Segment Start: Data listing

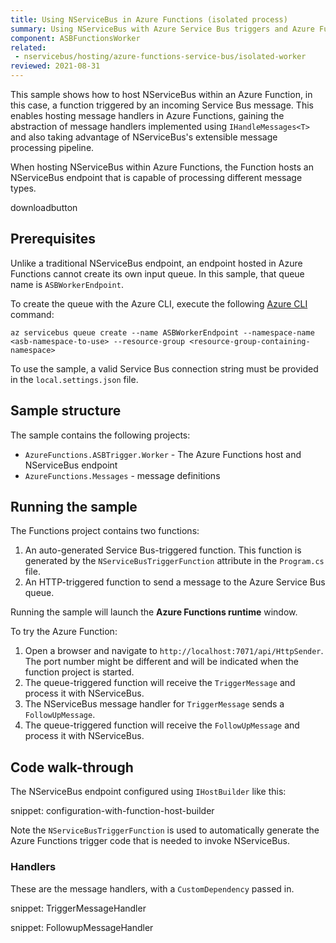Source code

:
 ```yaml
---
title: Using NServiceBus in Azure Functions (isolated process)
summary: Using NServiceBus with Azure Service Bus triggers and Azure Functions isolated worker hosting model.
component: ASBFunctionsWorker
related:
 - nservicebus/hosting/azure-functions-service-bus/isolated-worker
reviewed: 2021-08-31
---
```


This sample shows how to host NServiceBus within an Azure Function, in this case, a function triggered by an incoming Service Bus message. This enables hosting message handlers in Azure Functions, gaining the abstraction of message handlers implemented using `IHandleMessages<T>` and also taking advantage of NServiceBus's extensible message processing pipeline.

When hosting NServiceBus within Azure Functions, the Function hosts an NServiceBus endpoint that is capable of processing different message types.

downloadbutton

## Prerequisites

Unlike a traditional NServiceBus endpoint, an endpoint hosted in Azure Functions cannot create its own input queue. In this sample, that queue name is `ASBWorkerEndpoint`.

To create the queue with the Azure CLI, execute the following [Azure CLI](https://docs.microsoft.com/en-us/cli/azure/install-azure-cli) command:

```
az servicebus queue create --name ASBWorkerEndpoint --namespace-name <asb-namespace-to-use> --resource-group <resource-group-containing-namespace>
```

To use the sample, a valid Service Bus connection string must be provided in the `local.settings.json` file.

## Sample structure

The sample contains the following projects:
- `AzureFunctions.ASBTrigger.Worker` - The Azure Functions host and NServiceBus endpoint
- `AzureFunctions.Messages` - message definitions

## Running the sample

The Functions project contains two functions:
1. An auto-generated Service Bus-triggered function. This function is generated by the `NServiceBusTriggerFunction` attribute in the `Program.cs` file.
1. An HTTP-triggered function to send a message to the Azure Service Bus queue.

Running the sample will launch the **Azure Functions runtime** window.

To try the Azure Function:

1. Open a browser and navigate to `http://localhost:7071/api/HttpSender`. The port number might be different and will be indicated when the function project is started.
1. The queue-triggered function will receive the `TriggerMessage` and process it with NServiceBus.
1. The NServiceBus message handler for `TriggerMessage` sends a `FollowUpMessage`.
1. The queue-triggered function will receive the `FollowUpMessage` and process it with NServiceBus.

## Code walk-through

The NServiceBus endpoint configured using `IHostBuilder` like this:

snippet: configuration-with-function-host-builder

Note the `NServiceBusTriggerFunction` is used to automatically generate the Azure Functions trigger code that is needed to invoke NServiceBus.

### Handlers

These are the message handlers, with a `CustomDependency` passed in.

snippet: TriggerMessageHandler

snippet: FollowupMessageHandler

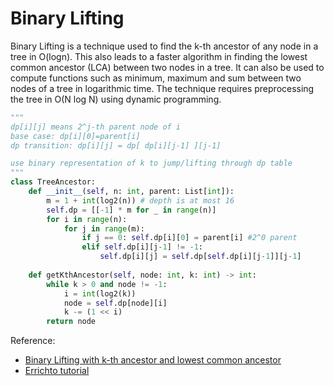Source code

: # Binary Lifting

Binary Lifting is a technique used to find the k-th ancestor of any node in a tree in O(logn). 
This also leads to a faster algorithm in finding the lowest common ancestor (LCA) between two nodes in a tree. 
It can also be used to compute functions such as minimum, maximum and sum between two nodes of a tree in logarithmic time. 
The technique requires preprocessing the tree in O(N log N) using dynamic programming.

```py
"""
dp[i][j] means 2^j-th parent node of i
base case: dp[i][0]=parent[i]
dp transition: dp[i][j] = dp[ dp[i][j-1] ][j-1]

use binary representation of k to jump/lifting through dp table
"""
class TreeAncestor:
    def __init__(self, n: int, parent: List[int]):
        m = 1 + int(log2(n)) # depth is at most 16 
        self.dp = [[-1] * m for _ in range(n)]
        for i in range(n):
            for j in range(m):
                if j == 0: self.dp[i][0] = parent[i] #2^0 parent
                elif self.dp[i][j-1] != -1: 
                    self.dp[i][j] = self.dp[self.dp[i][j-1]][j-1]
    
    def getKthAncestor(self, node: int, k: int) -> int:
        while k > 0 and node != -1: 
            i = int(log2(k))
            node = self.dp[node][i]
            k -= (1 << i)
        return node 
```

Reference:

- [Binary Lifting with k-th ancestor and lowest common ancestor](https://iq.opengenus.org/binary-lifting-k-th-ancestor-lowest-common-ancestor)
- [Errichto tutorial](https://www.youtube.com/watch?v=oib-XsjFa-M)
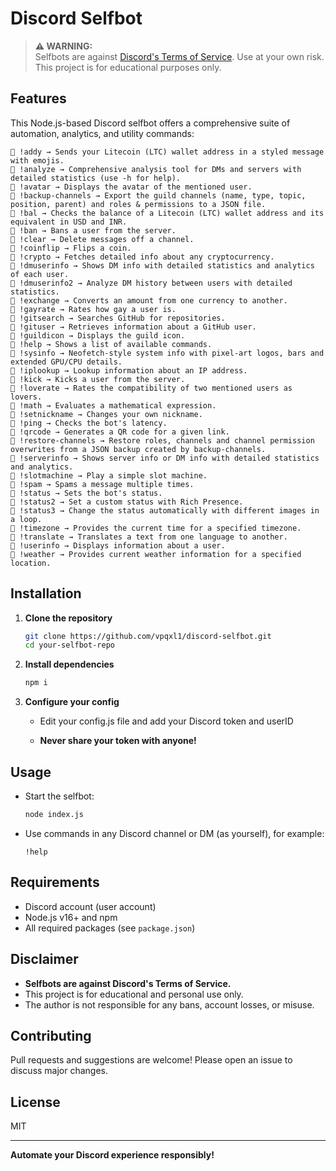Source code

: # Discord Selfbot

> **⚠️ WARNING:**  
> Selfbots are against [Discord's Terms of Service](https://discord.com/terms). Use at your own risk. This project is for educational purposes only.

## Features

This Node.js-based Discord selfbot offers a comprehensive suite of automation, analytics, and utility commands:

```
🔸 !addy → Sends your Litecoin (LTC) wallet address in a styled message with emojis.
🔸 !analyze → Comprehensive analysis tool for DMs and servers with detailed statistics (use -h for help).
🔸 !avatar → Displays the avatar of the mentioned user.
🔸 !backup-channels → Export the guild channels (name, type, topic, position, parent) and roles & permissions to a JSON file.
🔸 !bal → Checks the balance of a Litecoin (LTC) wallet address and its equivalent in USD and INR.
🔸 !ban → Bans a user from the server.
🔸 !clear → Delete messages off a channel.
🔸 !coinflip → Flips a coin.
🔸 !crypto → Fetches detailed info about any cryptocurrency.
🔸 !dmuserinfo → Shows DM info with detailed statistics and analytics of each user.
🔸 !dmuserinfo2 → Analyze DM history between users with detailed statistics.
🔸 !exchange → Converts an amount from one currency to another.
🔸 !gayrate → Rates how gay a user is.
🔸 !gitsearch → Searches GitHub for repositories.
🔸 !gituser → Retrieves information about a GitHub user.
🔸 !guildicon → Displays the guild icon.
🔸 !help → Shows a list of available commands.
🔸 !sysinfo → Neofetch-style system info with pixel-art logos, bars and extended GPU/CPU details.
🔸 !iplookup → Lookup information about an IP address.
🔸 !kick → Kicks a user from the server.
🔸 !loverate → Rates the compatibility of two mentioned users as lovers.
🔸 !math → Evaluates a mathematical expression.
🔸 !setnickname → Changes your own nickname.
🔸 !ping → Checks the bot's latency.
🔸 !qrcode → Generates a QR code for a given link.
🔸 !restore-channels → Restore roles, channels and channel permission overwrites from a JSON backup created by backup-channels.
🔸 !serverinfo → Shows server info or DM info with detailed statistics and analytics.
🔸 !slotmachine → Play a simple slot machine.
🔸 !spam → Spams a message multiple times.
🔸 !status → Sets the bot's status.
🔸 !status2 → Set a custom status with Rich Presence.
🔸 !status3 → Change the status automatically with different images in a loop.
🔸 !timezone → Provides the current time for a specified timezone.
🔸 !translate → Translates a text from one language to another.
🔸 !userinfo → Displays information about a user.
🔸 !weather → Provides current weather information for a specified location.
```

## Installation

1. **Clone the repository**
    ```bash
    git clone https://github.com/vpqxl1/discord-selfbot.git
    cd your-selfbot-repo
    ```

2. **Install dependencies**
    ```bash
    npm i
    ```

3. **Configure your config**
    - Edit your config.js file and add your Discord token and userID

    - **Never share your token with anyone!**

## Usage

- Start the selfbot:
    ```bash
    node index.js
    ```
- Use commands in any Discord channel or DM (as yourself), for example:
    ```
    !help
    ```

## Requirements

- Discord account (user account)
- Node.js v16+ and npm
- All required packages (see `package.json`)

## Disclaimer

- **Selfbots are against Discord's Terms of Service.**
- This project is for educational and personal use only.
- The author is not responsible for any bans, account losses, or misuse.

## Contributing

Pull requests and suggestions are welcome! Please open an issue to discuss major changes.

## License

MIT

---

**Automate your Discord experience responsibly!**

Segment End: Data listing

Problem description: Copy exactly the line that contains "- Edit your" and every line after it through the end of the entries, with nothing added.

Output for this task:
    - Edit your config.js file and add your Discord token and userID

    - **Never share your token with anyone!**

## Usage

- Start the selfbot:
    ```bash
    node index.js
    ```
- Use commands in any Discord channel or DM (as yourself), for example:
    ```
    !help
    ```

## Requirements

- Discord account (user account)
- Node.js v16+ and npm
- All required packages (see `package.json`)

## Disclaimer

- **Selfbots are against Discord's Terms of Service.**
- This project is for educational and personal use only.
- The author is not responsible for any bans, account losses, or misuse.

## Contributing

Pull requests and suggestions are welcome! Please open an issue to discuss major changes.

## License

MIT

---

**Automate your Discord experience responsibly!**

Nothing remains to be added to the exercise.